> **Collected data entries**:
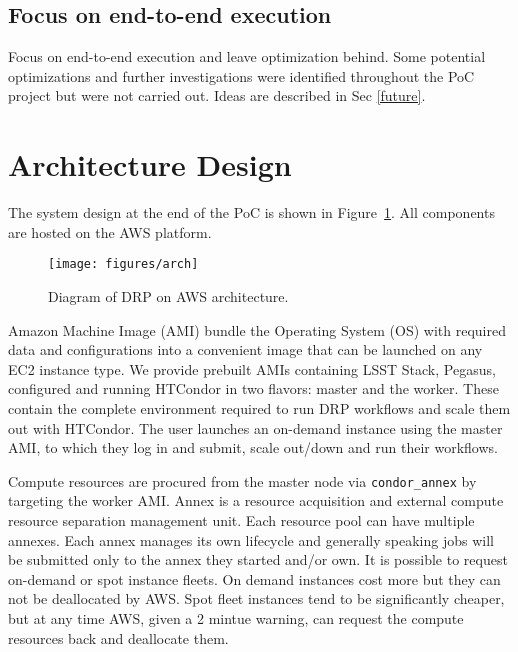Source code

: \subsection{Focus on end-to-end execution}

Focus on end-to-end execution and leave optimization behind.
Some potential optimizations and further investigations were identified throughout the PoC project but were not carried out.
Ideas are described in Sec \ref{future}.


\section{Architecture Design}

The system design at the end of the PoC is shown in Figure~\ref{fig:arch}.
All components are hosted on the AWS platform.

\begin{figure}
  \centering
  \texttt{[image: figures/arch]}
  \label{fig:arch}
  \caption{Diagram of DRP on AWS architecture.}
\end{figure}

Amazon Machine Image (AMI) bundle the Operating System (OS) with required data and configurations into a convenient image that can be launched on any EC2 instance type. We provide prebuilt AMIs containing LSST Stack, Pegasus, configured and running HTCondor in two flavors: master and the worker. These contain the complete environment required to run DRP workflows and scale them out with HTCondor. The user launches an on-demand instance using the master AMI, to which they log in and submit, scale out/down and run their workflows. 

Compute resources are procured from the master node via \texttt{condor\_annex} by targeting the worker AMI. Annex is a resource acquisition and external compute resource separation management unit. Each resource pool can have multiple annexes. Each annex manages its own lifecycle and generally speaking jobs will be submitted only to the annex they started and/or own. It is possible to request on-demand or spot instance fleets. On demand instances cost more but they can not be deallocated by AWS. Spot fleet instances tend to be significantly cheaper, but at any time AWS, given a 2 mintue warning, can request the compute resources back and deallocate them.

> **REQUIRED WORK**: Go through the records and copy each line with "image" in it.

> **TASK SOLUTION**:
  \texttt{[image: figures/arch]}
Amazon Machine Image (AMI) bundle the Operating System (OS) with required data and configurations into a convenient image that can be launched on any EC2 instance type. We provide prebuilt AMIs containing LSST Stack, Pegasus, configured and running HTCondor in two flavors: master and the worker. These contain the complete environment required to run DRP workflows and scale them out with HTCondor. The user launches an on-demand instance using the master AMI, to which they log in and submit, scale out/down and run their workflows. 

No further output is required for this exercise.